Example where I am trying to pull everything named "type" below into a vector or flat list that I can pull in as a dataframe variable. I named the folder and message level for convenience. Anyone have model code that can help?

library(tidyverse)
    
l <- list(folder_1 = list(
  `msg_1-1` = list(type = "message",
               subtype = "channel_join",
               ts = "1585771048.000200",
               user = "UFUNNF8MA",
               text = "<@UFUNNF8MA> has joined the channel"),
  `msg_1-2` = list(type = "message",
                   subtype = "channel_purpose",
                   ts = "1585771049.000300",
                   user = "UNFUNQ8MA",
                   text = "<@UNFUNQ8MA> set the channel purpose: Talk about xyz")),
  folder_2 = list(
    `msg_2-1` = list(type = "message",
                  subtype = "channel_join",
                  ts = "1585771120.000200",
                  user = "UQKUNF8MA",
                  text = "<@UQKUNF8MA> has joined the channel")) 
)

# gets a specific element
print(l[[1]][[1]][["type"]])

# tried to get all elements named "type", but am not at the right list level to do so
print(purrr::map(l, "type"))
Streeto answered 28/10, 2020 at 18:16 Comment(10)
Try with lapply(l,function(x) x[[1]][["type"]])Varese
Thanks! That returns the type for msg_1-1 and msg_2-1, but not for msg_2-1. Is there an apply() family or purrr call that will get all three (1-1, 1-2, 2-1)?Streeto
Here's two possible approaches: A). if every message is at the same depth just purrr::flatten(l) %>% purrr::keep(~identical(.x$type, "message)) B) if messages are at varying depths check out #48083297Gause
Also try unlist(l)[grepl('.type',names(unlist(l)),fixed=T)]Varese
another alternative is purrr::map(l, ~ purrr::map(.x, "type"))Phyllode
@Varese your unlist(l)... suggestion provides something close to what I was trying to produce. The named vector is nice for debugging too, thanks!Streeto
@M.Wood Fantastic! Would you agree on posting it as solution?Varese
@AbdessabourMtk That's EXACTLY what I was looking for... did not think to nest a map() call as a mapper function inside map() !Streeto
@Varese sure! looks like I have 2 options here, should provide both for others depending on their base R v. tidyverse preference. Will do that soon. Thanks again!Streeto
@Gause thanks for that suggestion, your solution is a nice filter for the last list given that an element in it meets a criteria, I was looking for something that returned the values in one of those bottom list elements. I think combining with something like AbdessabourMtk or Duck's solution should help me to gracefully pull all the elements I'd like. Thanks for your help!Streeto
S
2

Related to those provided by @Duck & @Abdessabour Mtk yesterday, purrr has a function map_depth() that will let you get a named attribute if you know its name and how deep it is in the hierarchy. REALLY useful when crawling this big nested lists, and is a simpler solution to the nested map() calls above.

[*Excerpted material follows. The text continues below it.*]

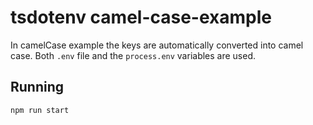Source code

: # tsdotenv camel-case-example

In camelCase example the keys are automatically converted into camel case. Both `.env` file and the `process.env` variables are used.

## Running

`npm run start`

purrr::map_depth(l, 2, "type")
Streeto answered 29/10, 2020 at 19:31 Comment(0)
F
5

Depending on the desired output, I would probably use a simple recursive function here.

get_elements <- function(x, element) {
  if(is.list(x))
  {
    if(element %in% names(x)) x[[element]]
    else lapply(x, get_elements, element = element)
  }
}

This allows:

get_elements(l, "type")
#> $folder_1
#> $folder_1$`msg_1-1`
#> [1] "message"
#> 
#> $folder_1$`msg_1-2`
#> [1] "message"
#> 
#> 
#> $folder_2
#> $folder_2$`msg_2-1`
#> [1] "message"

Or if you want to get all "users":

get_elements(l, "user")
#> $folder_1
#> $folder_1$`msg_1-1`
#> [1] "UFUNNF8MA"
#> 
#> $folder_1$`msg_1-2`
#> [1] "UNFUNQ8MA"
#> 
#> 
#> $folder_2
#> $folder_2$`msg_2-1`
#> [1] "UQKUNF8MA"

You could obviously unlist the result if you prefer it flattened into a vector.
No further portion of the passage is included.